What to do
Leaving the pictures aside, transcribe the data below exactly.

Dataset entries:
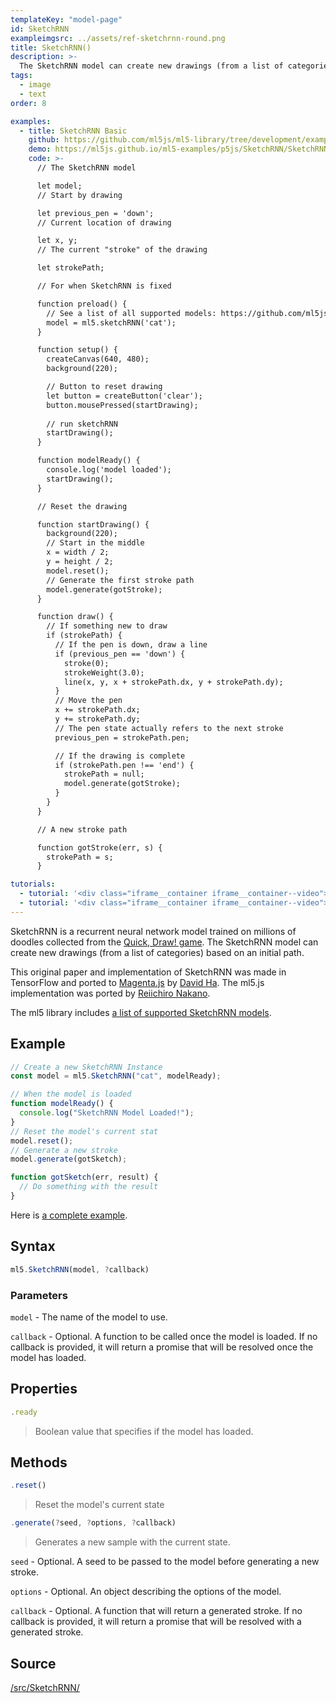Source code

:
 ```yaml
---
templateKey: "model-page"
id: SketchRNN
exampleimgsrc: ../assets/ref-sketchrnn-round.png
title: SketchRNN()
description: >-
  The SketchRNN model can create new drawings (from a list of categories) based on an initial path.
tags:
  - image
  - text
order: 8

examples:
  - title: SketchRNN Basic
    github: https://github.com/ml5js/ml5-library/tree/development/examples/p5js/SketchRNN/SketchRNN_basic
    demo: https://ml5js.github.io/ml5-examples/p5js/SketchRNN/SketchRNN_basic
    code: >-
      // The SketchRNN model

      let model;
      // Start by drawing

      let previous_pen = 'down';
      // Current location of drawing

      let x, y;
      // The current "stroke" of the drawing

      let strokePath;

      // For when SketchRNN is fixed

      function preload() {
        // See a list of all supported models: https://github.com/ml5js/ml5-library/blob/master/src/SketchRNN/models.js
        model = ml5.sketchRNN('cat');
      }

      function setup() {
        createCanvas(640, 480);
        background(220);

        // Button to reset drawing
        let button = createButton('clear');
        button.mousePressed(startDrawing);
        
        // run sketchRNN
        startDrawing();
      }

      function modelReady() {
        console.log('model loaded');
        startDrawing();
      }

      // Reset the drawing

      function startDrawing() {
        background(220);
        // Start in the middle
        x = width / 2;
        y = height / 2;
        model.reset();
        // Generate the first stroke path
        model.generate(gotStroke);
      }

      function draw() {
        // If something new to draw
        if (strokePath) {
          // If the pen is down, draw a line
          if (previous_pen == 'down') {
            stroke(0);
            strokeWeight(3.0);
            line(x, y, x + strokePath.dx, y + strokePath.dy);
          }
          // Move the pen
          x += strokePath.dx;
          y += strokePath.dy;
          // The pen state actually refers to the next stroke
          previous_pen = strokePath.pen;

          // If the drawing is complete
          if (strokePath.pen !== 'end') {
            strokePath = null;
            model.generate(gotStroke);
          }
        }
      }

      // A new stroke path

      function gotStroke(err, s) {
        strokePath = s;
      }

tutorials:
  - tutorial: '<div class="iframe__container iframe__container--video"><iframe src="https://www.youtube.com/embed/pdaNttb7Mr8" frameborder="0" allow="accelerometer; autoplay; encrypted-media; gyroscope; picture-in-picture" allowfullscreen></iframe></div>'
  - tutorial: '<div class="iframe__container iframe__container--video"><iframe src="https://www.youtube.com/embed/yLuk0twx8Hc" frameborder="0" allow="accelerometer; autoplay; encrypted-media; gyroscope; picture-in-picture" allowfullscreen></iframe></div>'
---
```


SketchRNN is a recurrent neural network model trained on millions of doodles collected from the [Quick, Draw! game](https://quickdraw.withgoogle.com/). The SketchRNN model can create new drawings (from a list of categories) based on an initial path.

This original paper and implementation of SketchRNN was made in TensorFlow and ported to [Magenta.js](https://magenta.tensorflow.org/get-started/#magenta-js) by [David Ha](https://twitter.com/hardmaru). The ml5.js implementation was ported by [Reiichiro Nakano](https://github.com/reiinakano).

The ml5 library includes [a list of supported SketchRNN models](https://github.com/ml5js/ml5-library/blob/master/src/SketchRNN/models.js).

## Example

```javascript
// Create a new SketchRNN Instance
const model = ml5.SketchRNN("cat", modelReady);

// When the model is loaded
function modelReady() {
  console.log("SketchRNN Model Loaded!");
}
// Reset the model's current stat
model.reset();
// Generate a new stroke
model.generate(gotSketch);

function gotSketch(err, result) {
  // Do something with the result
}
```

Here is [a complete example](https://github.com/ml5js/ml5-library/tree/development/examples/p5js/SketchRNN/SketchRNN_basic).

## Syntax

```javascript
ml5.SketchRNN(model, ?callback)
```

### Parameters

`model` - The name of the model to use.

`callback` - Optional. A function to be called once the model is loaded. If no callback is provided, it will return a promise that will be resolved once the model has loaded.

## Properties

```javascript
.ready
```

> Boolean value that specifies if the model has loaded.

## Methods

```javascript
.reset()
```

> Reset the model's current state

```javascript
.generate(?seed, ?options, ?callback)
```

> Generates a new sample with the current state.

`seed` - Optional. A seed to be passed to the model before generating a new stroke.

`options` - Optional. An object describing the options of the model.

`callback` - Optional. A function that will return a generated stroke. If no callback is provided, it will return a promise that will be resolved with a generated stroke.

## Source

[/src/SketchRNN/](https://github.com/ml5js/ml5-library/tree/release/src/SketchRNN)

Result for this task
Source code

:
 ```yaml
---
templateKey: "model-page"
id: SketchRNN
exampleimgsrc: ../assets/ref-sketchrnn-round.png
title: SketchRNN()
description: >-
  The SketchRNN model can create new drawings (from a list of categories) based on an initial path.
tags:
  - image
  - text
order: 8

examples:
  - title: SketchRNN Basic
    github: https://github.com/ml5js/ml5-library/tree/development/examples/p5js/SketchRNN/SketchRNN_basic
    demo: https://ml5js.github.io/ml5-examples/p5js/SketchRNN/SketchRNN_basic
    code: >-
      // The SketchRNN model

      let model;
      // Start by drawing

      let previous_pen = 'down';
      // Current location of drawing

      let x, y;
      // The current "stroke" of the drawing

      let strokePath;

      // For when SketchRNN is fixed

      function preload() {
        // See a list of all supported models: https://github.com/ml5js/ml5-library/blob/master/src/SketchRNN/models.js
        model = ml5.sketchRNN('cat');
      }

      function setup() {
        createCanvas(640, 480);
        background(220);

        // Button to reset drawing
        let button = createButton('clear');
        button.mousePressed(startDrawing);
        
        // run sketchRNN
        startDrawing();
      }

      function modelReady() {
        console.log('model loaded');
        startDrawing();
      }

      // Reset the drawing

      function startDrawing() {
        background(220);
        // Start in the middle
        x = width / 2;
        y = height / 2;
        model.reset();
        // Generate the first stroke path
        model.generate(gotStroke);
      }

      function draw() {
        // If something new to draw
        if (strokePath) {
          // If the pen is down, draw a line
          if (previous_pen == 'down') {
            stroke(0);
            strokeWeight(3.0);
            line(x, y, x + strokePath.dx, y + strokePath.dy);
          }
          // Move the pen
          x += strokePath.dx;
          y += strokePath.dy;
          // The pen state actually refers to the next stroke
          previous_pen = strokePath.pen;

          // If the drawing is complete
          if (strokePath.pen !== 'end') {
            strokePath = null;
            model.generate(gotStroke);
          }
        }
      }

      // A new stroke path

      function gotStroke(err, s) {
        strokePath = s;
      }

tutorials:
  - tutorial: '<div class="iframe__container iframe__container--video"><iframe src="https://www.youtube.com/embed/pdaNttb7Mr8" frameborder="0" allow="accelerometer; autoplay; encrypted-media; gyroscope; picture-in-picture" allowfullscreen></iframe></div>'
  - tutorial: '<div class="iframe__container iframe__container--video"><iframe src="https://www.youtube.com/embed/yLuk0twx8Hc" frameborder="0" allow="accelerometer; autoplay; encrypted-media; gyroscope; picture-in-picture" allowfullscreen></iframe></div>'
---
```


SketchRNN is a recurrent neural network model trained on millions of doodles collected from the [Quick, Draw! game](https://quickdraw.withgoogle.com/). The SketchRNN model can create new drawings (from a list of categories) based on an initial path.

This original paper and implementation of SketchRNN was made in TensorFlow and ported to [Magenta.js](https://magenta.tensorflow.org/get-started/#magenta-js) by [David Ha](https://twitter.com/hardmaru). The ml5.js implementation was ported by [Reiichiro Nakano](https://github.com/reiinakano).

The ml5 library includes [a list of supported SketchRNN models](https://github.com/ml5js/ml5-library/blob/master/src/SketchRNN/models.js).

## Example

```javascript
// Create a new SketchRNN Instance
const model = ml5.SketchRNN("cat", modelReady);

// When the model is loaded
function modelReady() {
  console.log("SketchRNN Model Loaded!");
}
// Reset the model's current stat
model.reset();
// Generate a new stroke
model.generate(gotSketch);

function gotSketch(err, result) {
  // Do something with the result
}
```

Here is [a complete example](https://github.com/ml5js/ml5-library/tree/development/examples/p5js/SketchRNN/SketchRNN_basic).

## Syntax

```javascript
ml5.SketchRNN(model, ?callback)
```

### Parameters

`model` - The name of the model to use.

`callback` - Optional. A function to be called once the model is loaded. If no callback is provided, it will return a promise that will be resolved once the model has loaded.

## Properties

```javascript
.ready
```

> Boolean value that specifies if the model has loaded.

## Methods

```javascript
.reset()
```

> Reset the model's current state

```javascript
.generate(?seed, ?options, ?callback)
```

> Generates a new sample with the current state.

`seed` - Optional. A seed to be passed to the model before generating a new stroke.

`options` - Optional. An object describing the options of the model.

`callback` - Optional. A function that will return a generated stroke. If no callback is provided, it will return a promise that will be resolved with a generated stroke.

## Source

[/src/SketchRNN/](https://github.com/ml5js/ml5-library/tree/release/src/SketchRNN)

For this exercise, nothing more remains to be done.